Secondo l'indagine commissionata da IVI vi è poca consapevolezza sulle cause della patologia, ma anche e soprattutto sulle tecniche mediche in sostegno degli aspiranti papà
È una condizione che colpisce sempre più uomini, eppure permane molta ignoranza sulle sue cause e, soprattutto, sulle metodologie di aiuto, a partire dalla riproduzione assistita. Parliamo di infertilità maschile: pur interessando circa il 18% degli uomini italiani (fonte: Ixé*), si tratta di un tema ancora poco discusso all'interno della coppia, spesso oscurato da tabù radicati, difficili da abbattere.

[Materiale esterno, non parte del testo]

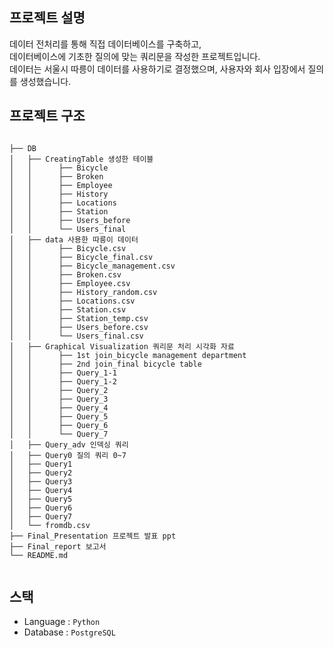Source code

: ## 프로젝트 설명

데이터 전처리를 통해 직접 데이터베이스를 구축하고,  
데이터베이스에 기초한 질의에 맞는 쿼리문을 작성한 프로젝트입니다.  
데이터는 서울시 따릉이 데이터를 사용하기로 결정했으며, 사용자와 회사 입장에서 질의를 생성했습니다.

## 프로젝트 구조
```

├── DB
│   ├── CreatingTable 생성한 테이블 
│   │      ├── Bicycle
│   │      ├── Broken
│   │      ├── Employee
│   │      ├── History
│   │      ├── Locations
│   │      ├── Station
│   │      ├── Users_before
│   │      └── Users_final
│   ├── data 사용한 따릉이 데이터 
│   │      ├── Bicycle.csv
│   │      ├── Bicycle_final.csv
│   │      ├── Bicycle_management.csv
│   │      ├── Broken.csv
│   │      ├── Employee.csv
│   │      ├── History_random.csv
│   │      ├── Locations.csv
│   │      ├── Station.csv
│   │      ├── Station_temp.csv
│   │      ├── Users_before.csv
│   │      └── Users_final.csv
│   ├── Graphical Visualization 쿼리문 처리 시각화 자료
│   │      ├── 1st join_bicycle management department
│   │      ├── 2nd join_final bicycle table
│   │      ├── Query_1-1
│   │      ├── Query_1-2
│   │      ├── Query_2
│   │      ├── Query_3
│   │      ├── Query_4
│   │      ├── Query_5
│   │      ├── Query_6
│   │      └── Query_7
│   ├── Query_adv 인덱싱 쿼리
│   ├── Query0 질의 쿼리 0~7
│   ├── Query1
│   ├── Query2
│   ├── Query3
│   ├── Query4
│   ├── Query5
│   ├── Query6
│   ├── Query7
│   └── fromdb.csv 
├── Final_Presentation 프로젝트 발표 ppt
├── Final_report 보고서 
└── README.md


```

## 스택
- Language : `Python`
- Database : `PostgreSQL`

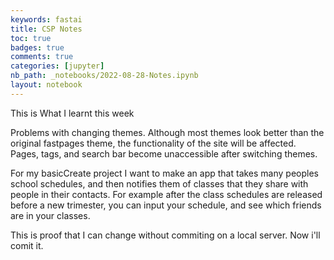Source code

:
 ```yaml
---
keywords: fastai
title: CSP Notes
toc: true 
badges: true
comments: true
categories: [jupyter]
nb_path: _notebooks/2022-08-28-Notes.ipynb
layout: notebook
---
```


<!--
#################################################
### THIS FILE WAS AUTOGENERATED! DO NOT EDIT! ###
#################################################
# file to edit: _notebooks/2022-08-28-Notes.ipynb
-->

<div class="container" id="notebook-container">
        
<div class="cell border-box-sizing text_cell rendered"><div class="inner_cell">
<div class="text_cell_render border-box-sizing rendered_html">
<p>This is What I learnt this week</p>
<p>Problems with changing themes. Although most themes look better than the original fastpages theme, the functionality of the site will be affected. Pages, tags, and search bar become unaccessible after switching themes.</p>

</div>
</div>
</div>
<div class="cell border-box-sizing text_cell rendered"><div class="inner_cell">
<div class="text_cell_render border-box-sizing rendered_html">
<p>For my basicCreate project I want to make an app that takes many peoples school schedules, and then notifies them of classes that they share with people in their contacts. For example after the class schedules are released before a new trimester, you can input your schedule, and see which friends are in your classes.</p>

</div>
</div>
</div>
<div class="cell border-box-sizing text_cell rendered"><div class="inner_cell">
<div class="text_cell_render border-box-sizing rendered_html">
<p>This is proof that I can change without commiting on a local server. Now i'll comit it.</p>

</div>
</div>
</div>
</div>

A squarciare il velo su questo importante fenomeno è l'indagine condotta da IVI in collaborazione con l'Istituto di ricerca Ixé, su un campione di 614 individui di età compresa tra i venticinque e i quarantaquattro anni d’età. IVI, gruppo medico specializzato in fecondazione assistita, con oltre 65 cliniche in 9 nazioni del mondo, ha messo in luce una serie di dati importanti, scoprendo che un quarto degli intervistati sottostima l'incidenza della sterilità maschile.

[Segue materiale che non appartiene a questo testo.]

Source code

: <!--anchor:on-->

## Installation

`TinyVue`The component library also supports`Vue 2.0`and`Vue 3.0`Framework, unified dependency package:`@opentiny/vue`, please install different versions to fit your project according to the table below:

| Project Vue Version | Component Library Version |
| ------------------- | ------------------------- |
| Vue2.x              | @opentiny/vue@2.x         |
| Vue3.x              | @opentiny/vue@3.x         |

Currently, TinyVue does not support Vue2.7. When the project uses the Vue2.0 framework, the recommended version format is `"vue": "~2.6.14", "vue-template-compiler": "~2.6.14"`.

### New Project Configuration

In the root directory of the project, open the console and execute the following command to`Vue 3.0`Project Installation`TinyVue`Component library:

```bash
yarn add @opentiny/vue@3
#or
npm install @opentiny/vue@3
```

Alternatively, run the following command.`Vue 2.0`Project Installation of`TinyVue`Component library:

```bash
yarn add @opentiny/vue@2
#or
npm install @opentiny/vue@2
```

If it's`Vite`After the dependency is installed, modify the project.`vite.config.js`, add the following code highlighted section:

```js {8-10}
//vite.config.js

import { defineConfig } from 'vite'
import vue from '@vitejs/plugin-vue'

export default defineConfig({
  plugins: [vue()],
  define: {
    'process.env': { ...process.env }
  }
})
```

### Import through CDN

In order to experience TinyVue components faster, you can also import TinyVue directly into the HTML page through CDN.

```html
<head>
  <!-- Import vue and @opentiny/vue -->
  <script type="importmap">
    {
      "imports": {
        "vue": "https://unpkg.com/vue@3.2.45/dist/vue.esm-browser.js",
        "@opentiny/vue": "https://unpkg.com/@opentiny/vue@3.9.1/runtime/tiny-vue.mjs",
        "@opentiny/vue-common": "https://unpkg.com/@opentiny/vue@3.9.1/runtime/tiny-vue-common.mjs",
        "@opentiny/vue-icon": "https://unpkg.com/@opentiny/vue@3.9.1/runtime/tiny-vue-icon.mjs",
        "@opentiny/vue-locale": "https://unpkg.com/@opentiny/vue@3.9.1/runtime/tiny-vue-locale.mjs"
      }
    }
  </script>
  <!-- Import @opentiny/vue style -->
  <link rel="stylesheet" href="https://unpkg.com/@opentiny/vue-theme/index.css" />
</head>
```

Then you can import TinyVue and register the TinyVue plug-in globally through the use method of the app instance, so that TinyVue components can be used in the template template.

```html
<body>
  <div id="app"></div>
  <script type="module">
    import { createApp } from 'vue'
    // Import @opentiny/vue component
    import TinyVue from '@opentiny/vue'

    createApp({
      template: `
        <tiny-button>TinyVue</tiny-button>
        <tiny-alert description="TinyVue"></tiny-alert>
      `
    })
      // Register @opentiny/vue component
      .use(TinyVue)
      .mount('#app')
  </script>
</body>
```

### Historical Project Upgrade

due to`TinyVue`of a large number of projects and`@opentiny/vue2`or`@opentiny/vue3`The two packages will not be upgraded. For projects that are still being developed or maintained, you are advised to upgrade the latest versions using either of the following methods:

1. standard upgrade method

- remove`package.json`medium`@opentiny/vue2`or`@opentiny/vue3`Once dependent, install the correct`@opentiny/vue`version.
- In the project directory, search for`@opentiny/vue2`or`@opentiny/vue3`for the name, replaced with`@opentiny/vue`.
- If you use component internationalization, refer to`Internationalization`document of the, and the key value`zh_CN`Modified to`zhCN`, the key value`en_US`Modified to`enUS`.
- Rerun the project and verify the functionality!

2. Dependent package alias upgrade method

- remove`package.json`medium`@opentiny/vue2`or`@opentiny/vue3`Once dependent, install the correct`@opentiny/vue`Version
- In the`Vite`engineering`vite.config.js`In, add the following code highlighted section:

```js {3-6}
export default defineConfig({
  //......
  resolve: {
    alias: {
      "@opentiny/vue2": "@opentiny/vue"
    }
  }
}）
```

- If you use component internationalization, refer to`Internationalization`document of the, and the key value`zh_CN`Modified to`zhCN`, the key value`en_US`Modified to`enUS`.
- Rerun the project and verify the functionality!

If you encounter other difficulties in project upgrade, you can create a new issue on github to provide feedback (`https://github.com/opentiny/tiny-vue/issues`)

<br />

Rispetto all'argomento, le percezioni di uomini e donne si sono rivelate nettamente differenti: mentre gran parte degli uomini sottostima la questione, limitando la diffusione del fenomeno al 10% della popolazione maschile, le intervistate attribuiscono il problema al 20% degli uomini. Le cause restano per lo più ignote: secondo l'80 degli intervistati, di ambo i sessi, l'infertilità maschile può dipendere da problematiche legate al liquido seminale, mentre il 59% del campione la attribuisce a problemi funzionali dell’apparato genitale. Il 6% degli uomini e il 10% delle donne intervistate non ne conosce i possibili strumenti diagnostici, anche se entrambi i sessi indicano tra i test più noti l'analisi del liquido seminale, seguito dalla visita urologica.

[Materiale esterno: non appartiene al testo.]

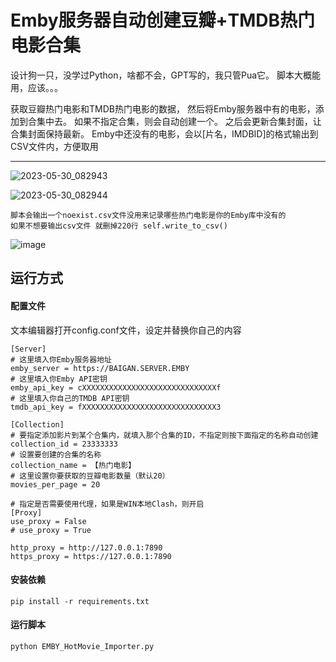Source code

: # Emby服务器自动创建豆瓣+TMDB热门电影合集

设计狗一只，没学过Python，啥都不会，GPT写的，我只管Pua它。
脚本大概能用，应该。。。

获取豆瓣热门电影和TMDB热门电影的数据，
然后将Emby服务器中有的电影，添加到合集中去。 
如果不指定合集，则会自动创建一个。
之后会更新合集封面，让合集封面保持最新。
Emby中还没有的电影，会以[片名，IMDBID]的格式输出到CSV文件内，方便取用

---

![2023-05-30_082943](https://github.com/Baiganjia/EMBY_HotMovie_Importer/assets/134911905/7e05402a-b048-4b98-a854-57447b2c1015)

![2023-05-30_082944](https://github.com/Baiganjia/EMBY_HotMovie_Importer/assets/134911905/9055735c-44e9-4d5e-960a-2524a2f749cd)

```Plain Text
脚本会输出一个noexist.csv文件没用来记录哪些热门电影是你的Emby库中没有的
如果不想要输出csv文件 就删掉220行 self.write_to_csv()
```
![image](https://github.com/Baiganjia/EMBY_HotMovie_Importer/assets/134911905/811c38b6-9ece-42f6-8c76-343112fea5ba)



## 运行方式

#### 配置文件
文本编辑器打开config.conf文件，设定并替换你自己的内容
```Plain Text
[Server]
# 这里填入你Emby服务器地址
emby_server = https://BAIGAN.SERVER.EMBY
# 这里填入你Emby API密钥
emby_api_key = cXXXXXXXXXXXXXXXXXXXXXXXXXXXXXXf
# 这里填入你自己的TMDB API密钥
tmdb_api_key = fXXXXXXXXXXXXXXXXXXXXXXXXXXXXXX3

[Collection]
# 要指定添加影片到某个合集内，就填入那个合集的ID，不指定则按下面指定的名称自动创建
collection_id = 23333333
# 设置要创建的合集的名称
collection_name = 【热门电影】
# 这里设置你要获取的豆瓣电影数量（默认20）
movies_per_page = 20

# 指定是否需要使用代理，如果是WIN本地Clash，则开启
[Proxy]
use_proxy = False
# use_proxy = True

http_proxy = http://127.0.0.1:7890
https_proxy = https://127.0.0.1:7890
```

#### 安装依赖
```Plain Text
pip install -r requirements.txt
```
#### 运行脚本
```Plain Text
python EMBY_HotMovie_Importer.py
```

Secondo la D.ssa Daniela Galliano, Direttrice di IVI Roma, «si tratta di una questione culturale, non solo medica. Parlare di infertilità nel nostro Paese, specialmente di infertilità maschile, è ancora un tabù. A far riflettere è anche e soprattutto la risposta data alla domanda “nel caso in cui un uomo avesse il sospetto di avere un problema di infertilità, si recherebbero subito e spontaneamente in un centro specializzato o da uno specialista?”. Il 39% degli uomini ha risposto in modo affermativo, mentre solo il 26% delle intervistate crede che il proprio compagno sarebbe disposto a rivolgersi spontaneamente a uno specialista. Ancora soltanto il 9% degli uomini ha ammesso che si rivolgerebbe a un centro specializzato solo se spinto dalla compagna, a fronte del 20% delle donne che è convinto che il partner non ci andrebbe senza l'insistenza della donna».
Il punto è che, affinché il problema dell'infertilità maschile sia individuato e affrontato correttamente, occorre scardinare tali tabù, lavorando sulla sensibilizzazione e sull'informazione chiara e scientifica. Come ricorda Galliano, «la confusione innesca paure e insicurezze. Per esorcizzarle bisogna affrontare questo tipo di problemi per quello che realmente sono: patologie che, seppur non sempre curabili, non impediscono più all'individuo di sperare in una futura paternità». Informazione e tempismo restano due fattori chiave per progettare la genitorialità.
*Nota metodologica: la ricerca, commissionata da IVI, è stata realizzata dall’Istituto Ixè srl tramite indagine quantitativa campionaria via web (CAWI). La dimensione del campione, rappresentativa dell’universo (popolazione di età compresa tra 25 e 44 anni residente in Italia) è pari a 614 casi. Periodo di rilevazione: 31/08/2020-11/09/2020. Dir. San. IVI Roma: Dott.ssa Daniela Galliano.